In the example you give below, RGB 128 can be considered halfway between black and white, just not in terms of frequency, but in terms of freq. distribution (also, RGB is a 3dimensional space). As for the earthquakes, you 're right, the amplitude of the resulting wave would be the product of the original waves. Sorry for the rambling, i think it's a fun subject.

What I'm saying is that RGB(128,128,128) is not halfway between RGB(0,0,0) and RGB(255,255,255), in the same way that a 4.0 earthquake is not halfway between a 0.0 earthquake and an 8.0 earthquake.

The scale is non-linear.

As far as I can see, the only true linear space is frequency space --- aka "EM spectrum" space.

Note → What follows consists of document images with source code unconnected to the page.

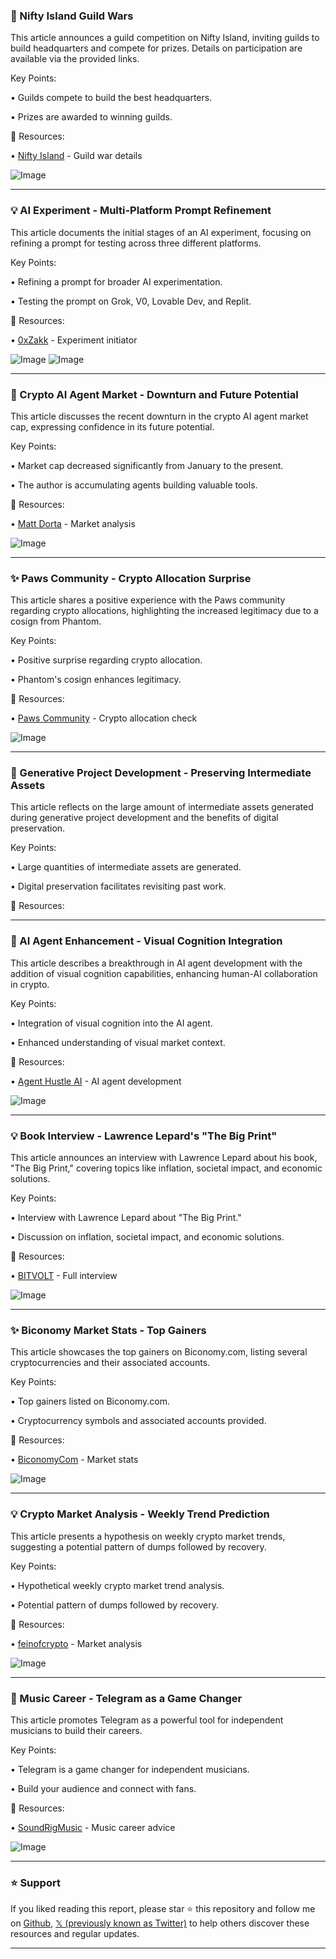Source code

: ### 🚀 Nifty Island Guild Wars

This article announces a guild competition on Nifty Island, inviting guilds to build headquarters and compete for prizes.  Details on participation are available via the provided links.


Key Points:

• Guilds compete to build the best headquarters.

• Prizes are awarded to winning guilds.


🔗 Resources:

• [Nifty Island](https://x.com/Nifty_Island) - Guild war details

![Image](https://pbs.twimg.com/ext_tw_video_thumb/1899219951786881024/pu/img/6Ma9jjti3BRCA-Fc.jpg)


---
### 💡 AI Experiment - Multi-Platform Prompt Refinement

This article documents the initial stages of an AI experiment, focusing on refining a prompt for testing across three different platforms.


Key Points:

• Refining a prompt for broader AI experimentation.

• Testing the prompt on Grok, V0, Lovable Dev, and Replit.


🔗 Resources:

• [0xZakk](https://x.com/0xZakk) - Experiment initiator

![Image](https://pbs.twimg.com/media/Gltez8nbEAABOuf?format=jpg&name=small)
![Image](https://pbs.twimg.com/media/Glte0mjXMAAlxTd?format=jpg&name=small)


---
### 🤖 Crypto AI Agent Market - Downturn and Future Potential

This article discusses the recent downturn in the crypto AI agent market cap, expressing confidence in its future potential.


Key Points:

• Market cap decreased significantly from January to the present.

•  The author is accumulating agents building valuable tools.


🔗 Resources:

• [Matt Dorta](https://x.com/mattdorta) - Market analysis

![Image](https://pbs.twimg.com/media/GltiVdYWMAAdfxF?format=jpg&name=small)


---
### ✨ Paws Community - Crypto Allocation Surprise

This article shares a positive experience with the Paws community regarding crypto allocations, highlighting the increased legitimacy due to a cosign from Phantom.


Key Points:

• Positive surprise regarding crypto allocation.

• Phantom's cosign enhances legitimacy.



🔗 Resources:

• [Paws Community](https://paws.community) - Crypto allocation check

![Image](https://pbs.twimg.com/media/GltERBAXYAAvdSO?format=jpg&name=small)


---
### 🤖 Generative Project Development - Preserving Intermediate Assets

This article reflects on the large amount of intermediate assets generated during generative project development and the benefits of digital preservation.


Key Points:

• Large quantities of intermediate assets are generated.

• Digital preservation facilitates revisiting past work.



🔗 Resources:


---
### 🤖 AI Agent Enhancement - Visual Cognition Integration

This article describes a breakthrough in AI agent development with the addition of visual cognition capabilities, enhancing human-AI collaboration in crypto.


Key Points:

• Integration of visual cognition into the AI agent.

• Enhanced understanding of visual market context.


🔗 Resources:

• [Agent Hustle AI](https://x.com/AgentHustleAI) - AI agent development

![Image](https://pbs.twimg.com/ext_tw_video_thumb/1899182253411856384/pu/img/M5BCMy6x85PhMDkF.jpg)


---
### 💡 Book Interview - Lawrence Lepard's "The Big Print"

This article announces an interview with Lawrence Lepard about his book, "The Big Print," covering topics like inflation, societal impact, and economic solutions.


Key Points:

• Interview with Lawrence Lepard about "The Big Print."

• Discussion on inflation, societal impact, and economic solutions.


🔗 Resources:

• [BITVOLT](https://youtu.be/cVWIb4PGrQI?si=fSh0aT0VQG4Gkvat) - Full interview

![Image](https://pbs.twimg.com/media/GltH4PEWgAAlfo1?format=jpg&name=small)


---
### ✨ Biconomy Market Stats - Top Gainers

This article showcases the top gainers on Biconomy.com, listing several cryptocurrencies and their associated accounts.


Key Points:

• Top gainers listed on Biconomy.com.

• Cryptocurrency symbols and associated accounts provided.


🔗 Resources:

• [BiconomyCom](https://x.com/BiconomyCom) - Market stats

![Image](https://pbs.twimg.com/media/Glrs82SXYAAs77h?format=jpg&name=small)


---
### 💡 Crypto Market Analysis - Weekly Trend Prediction

This article presents a hypothesis on weekly crypto market trends, suggesting a potential pattern of dumps followed by recovery.


Key Points:

• Hypothetical weekly crypto market trend analysis.

• Potential pattern of dumps followed by recovery.


🔗 Resources:

• [feinofcrypto](https://x.com/feinofcrypto) - Market analysis

![Image](https://pbs.twimg.com/media/GltBsb6WwAEnqNW?format=png&name=small)


---
### 🚀 Music Career - Telegram as a Game Changer

This article promotes Telegram as a powerful tool for independent musicians to build their careers.


Key Points:

• Telegram is a game changer for independent musicians.

• Build your audience and connect with fans.


🔗 Resources:

• [SoundRigMusic](https://x.com/SoundRigMusic) - Music career advice

![Image](https://pbs.twimg.com/media/GltBvbrXsAAkriz?format=jpg&name=small)


---

### ⭐️ Support

If you liked reading this report, please star ⭐️ this repository and follow me on [Github](https://github.com/Drix10), [𝕏 (previously known as Twitter)](https://x.com/DRIX_10_) to help others discover these resources and regular updates.

---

  • I believe this is why a gamma transform is made at presentation time. But maybe what you're interested in is adding RGB tuples before presentation?

    • What he is trying to do is produce a simple relation between RGB values and EM frequencies; which is not possible. There is no simple relationship there, RGB values are only related to how we see light, how our eyes work, not to the EM spectrum.

  • I believe what you are looking for is the alpha channel--the fourth color component which specifies how to blend two values. It doesn't make sense to add RGB(0,0,0) and RGB(0.5,0.5,0.5). It does make sense to add RGBA(0,0,0,0) and RGBA(0.5,0.5,0.5,0.5).